→ **EXERCISE DESCRIPTION**
Only the lines that include "suas" should be copied from the data below.

[Opening THE RECORDS section]

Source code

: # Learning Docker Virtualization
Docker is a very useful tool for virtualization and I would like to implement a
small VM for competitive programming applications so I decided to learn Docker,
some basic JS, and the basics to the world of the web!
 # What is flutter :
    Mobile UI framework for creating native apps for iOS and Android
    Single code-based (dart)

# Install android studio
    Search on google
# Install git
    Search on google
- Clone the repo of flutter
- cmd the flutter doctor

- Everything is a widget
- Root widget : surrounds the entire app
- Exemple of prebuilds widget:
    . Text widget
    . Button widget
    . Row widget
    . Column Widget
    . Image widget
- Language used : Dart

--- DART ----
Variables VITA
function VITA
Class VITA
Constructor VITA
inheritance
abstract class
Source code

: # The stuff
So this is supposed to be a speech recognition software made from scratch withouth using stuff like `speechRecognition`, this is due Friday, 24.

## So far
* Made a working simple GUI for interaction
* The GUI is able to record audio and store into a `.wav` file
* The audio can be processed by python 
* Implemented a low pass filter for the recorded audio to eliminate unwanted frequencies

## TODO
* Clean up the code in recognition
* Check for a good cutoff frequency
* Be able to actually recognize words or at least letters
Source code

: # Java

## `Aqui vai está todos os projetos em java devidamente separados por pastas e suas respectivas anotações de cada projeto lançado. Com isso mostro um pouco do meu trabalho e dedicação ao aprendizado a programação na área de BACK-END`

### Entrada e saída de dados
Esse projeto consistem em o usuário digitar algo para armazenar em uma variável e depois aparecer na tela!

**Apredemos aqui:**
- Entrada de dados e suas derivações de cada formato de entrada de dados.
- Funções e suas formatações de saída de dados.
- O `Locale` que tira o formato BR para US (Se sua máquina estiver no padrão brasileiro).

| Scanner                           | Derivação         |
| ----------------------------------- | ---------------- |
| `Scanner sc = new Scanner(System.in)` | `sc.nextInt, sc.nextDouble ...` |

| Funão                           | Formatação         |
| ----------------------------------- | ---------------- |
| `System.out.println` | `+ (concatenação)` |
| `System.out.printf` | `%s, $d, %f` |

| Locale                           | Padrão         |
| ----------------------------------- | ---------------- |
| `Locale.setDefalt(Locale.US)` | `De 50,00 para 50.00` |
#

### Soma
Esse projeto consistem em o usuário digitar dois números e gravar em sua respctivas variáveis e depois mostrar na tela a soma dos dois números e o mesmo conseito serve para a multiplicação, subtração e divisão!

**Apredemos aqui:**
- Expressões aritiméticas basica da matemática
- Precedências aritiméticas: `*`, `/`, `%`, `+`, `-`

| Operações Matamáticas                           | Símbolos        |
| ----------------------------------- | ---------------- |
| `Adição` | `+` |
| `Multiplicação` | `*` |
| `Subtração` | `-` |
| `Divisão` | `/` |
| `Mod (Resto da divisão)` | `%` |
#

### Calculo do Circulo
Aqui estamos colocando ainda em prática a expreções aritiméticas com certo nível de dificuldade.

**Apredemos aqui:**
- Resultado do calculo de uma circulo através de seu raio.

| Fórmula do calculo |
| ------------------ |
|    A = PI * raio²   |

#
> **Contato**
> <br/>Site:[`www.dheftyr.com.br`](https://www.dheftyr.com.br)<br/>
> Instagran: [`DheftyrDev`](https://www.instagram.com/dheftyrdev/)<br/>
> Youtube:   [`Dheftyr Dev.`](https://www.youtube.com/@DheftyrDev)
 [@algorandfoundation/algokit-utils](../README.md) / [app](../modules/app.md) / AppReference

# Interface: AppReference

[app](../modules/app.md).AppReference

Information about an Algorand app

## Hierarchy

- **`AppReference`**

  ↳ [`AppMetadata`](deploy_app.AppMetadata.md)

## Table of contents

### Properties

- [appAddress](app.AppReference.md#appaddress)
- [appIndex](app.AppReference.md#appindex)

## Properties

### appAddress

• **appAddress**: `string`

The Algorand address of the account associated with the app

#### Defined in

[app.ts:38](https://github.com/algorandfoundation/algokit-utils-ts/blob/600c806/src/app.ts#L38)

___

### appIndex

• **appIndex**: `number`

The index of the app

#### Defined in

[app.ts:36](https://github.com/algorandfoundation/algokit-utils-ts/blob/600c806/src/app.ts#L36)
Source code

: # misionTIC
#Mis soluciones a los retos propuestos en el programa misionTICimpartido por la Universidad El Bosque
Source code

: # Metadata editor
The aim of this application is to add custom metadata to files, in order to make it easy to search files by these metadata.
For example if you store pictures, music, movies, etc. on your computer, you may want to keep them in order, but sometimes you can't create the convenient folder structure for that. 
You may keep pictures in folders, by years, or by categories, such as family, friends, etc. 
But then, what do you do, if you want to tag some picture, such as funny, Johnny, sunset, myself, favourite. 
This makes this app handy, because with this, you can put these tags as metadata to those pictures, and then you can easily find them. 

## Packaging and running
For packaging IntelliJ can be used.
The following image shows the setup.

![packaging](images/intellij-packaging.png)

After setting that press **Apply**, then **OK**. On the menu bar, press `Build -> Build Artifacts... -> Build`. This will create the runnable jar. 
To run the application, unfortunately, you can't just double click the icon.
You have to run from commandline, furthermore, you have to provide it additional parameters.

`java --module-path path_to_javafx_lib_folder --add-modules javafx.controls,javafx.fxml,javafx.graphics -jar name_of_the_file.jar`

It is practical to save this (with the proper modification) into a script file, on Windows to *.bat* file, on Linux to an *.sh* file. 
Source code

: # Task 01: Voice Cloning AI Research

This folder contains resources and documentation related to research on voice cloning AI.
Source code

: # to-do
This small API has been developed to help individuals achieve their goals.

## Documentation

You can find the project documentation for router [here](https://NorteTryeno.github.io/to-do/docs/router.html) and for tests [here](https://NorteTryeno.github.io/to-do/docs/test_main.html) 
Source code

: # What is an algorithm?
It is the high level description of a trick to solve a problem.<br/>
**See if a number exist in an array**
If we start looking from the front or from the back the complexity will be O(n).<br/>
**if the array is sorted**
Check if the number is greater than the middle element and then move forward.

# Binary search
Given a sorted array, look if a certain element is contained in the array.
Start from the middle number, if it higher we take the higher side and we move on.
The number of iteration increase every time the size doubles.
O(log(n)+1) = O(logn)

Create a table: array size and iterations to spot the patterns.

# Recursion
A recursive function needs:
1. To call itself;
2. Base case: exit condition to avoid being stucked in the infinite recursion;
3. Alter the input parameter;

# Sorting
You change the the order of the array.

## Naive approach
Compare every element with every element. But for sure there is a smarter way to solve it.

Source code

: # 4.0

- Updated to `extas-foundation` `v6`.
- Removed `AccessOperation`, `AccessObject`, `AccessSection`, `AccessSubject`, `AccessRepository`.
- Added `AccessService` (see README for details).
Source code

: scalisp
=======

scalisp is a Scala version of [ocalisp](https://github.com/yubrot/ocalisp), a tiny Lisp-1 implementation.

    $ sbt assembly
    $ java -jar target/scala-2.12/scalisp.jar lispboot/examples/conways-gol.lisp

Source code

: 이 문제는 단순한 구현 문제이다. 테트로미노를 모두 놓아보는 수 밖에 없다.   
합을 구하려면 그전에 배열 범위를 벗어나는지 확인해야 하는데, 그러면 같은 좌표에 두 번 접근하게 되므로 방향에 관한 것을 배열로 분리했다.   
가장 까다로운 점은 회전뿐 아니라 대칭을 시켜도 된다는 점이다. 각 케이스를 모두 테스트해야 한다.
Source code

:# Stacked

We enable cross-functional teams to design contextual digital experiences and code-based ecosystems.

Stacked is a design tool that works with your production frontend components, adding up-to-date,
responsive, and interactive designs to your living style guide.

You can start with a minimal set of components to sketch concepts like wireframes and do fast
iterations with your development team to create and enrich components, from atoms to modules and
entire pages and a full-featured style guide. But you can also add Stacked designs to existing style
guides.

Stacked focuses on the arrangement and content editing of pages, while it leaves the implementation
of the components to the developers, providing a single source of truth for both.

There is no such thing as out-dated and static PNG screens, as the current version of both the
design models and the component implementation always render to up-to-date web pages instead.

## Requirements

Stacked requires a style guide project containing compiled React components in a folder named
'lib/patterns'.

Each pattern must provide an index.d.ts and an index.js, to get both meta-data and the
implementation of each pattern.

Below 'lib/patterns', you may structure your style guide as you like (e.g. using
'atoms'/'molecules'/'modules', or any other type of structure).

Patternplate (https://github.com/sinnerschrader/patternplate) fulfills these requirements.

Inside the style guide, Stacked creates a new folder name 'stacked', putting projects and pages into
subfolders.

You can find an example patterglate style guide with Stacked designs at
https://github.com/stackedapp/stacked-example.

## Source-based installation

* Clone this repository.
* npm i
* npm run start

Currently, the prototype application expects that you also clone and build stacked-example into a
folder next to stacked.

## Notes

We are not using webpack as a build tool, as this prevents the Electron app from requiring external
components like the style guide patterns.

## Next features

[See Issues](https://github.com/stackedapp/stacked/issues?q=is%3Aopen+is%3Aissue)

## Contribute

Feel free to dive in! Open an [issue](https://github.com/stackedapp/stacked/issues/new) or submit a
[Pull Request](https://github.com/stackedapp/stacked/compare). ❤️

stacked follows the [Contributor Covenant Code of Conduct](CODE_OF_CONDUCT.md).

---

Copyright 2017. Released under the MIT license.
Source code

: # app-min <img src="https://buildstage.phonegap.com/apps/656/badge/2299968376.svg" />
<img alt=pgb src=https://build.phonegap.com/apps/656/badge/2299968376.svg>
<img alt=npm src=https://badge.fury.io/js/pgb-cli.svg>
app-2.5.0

[Closing THE RECORDS section]

→ **YOUR RESPONSE**
## `Aqui vai está todos os projetos em java devidamente separados por pastas e suas respectivas anotações de cada projeto lançado. Com isso mostro um pouco do meu trabalho e dedicação ao aprendizado a programação na área de BACK-END`
- Entrada de dados e suas derivações de cada formato de entrada de dados.
- Funções e suas formatações de saída de dados.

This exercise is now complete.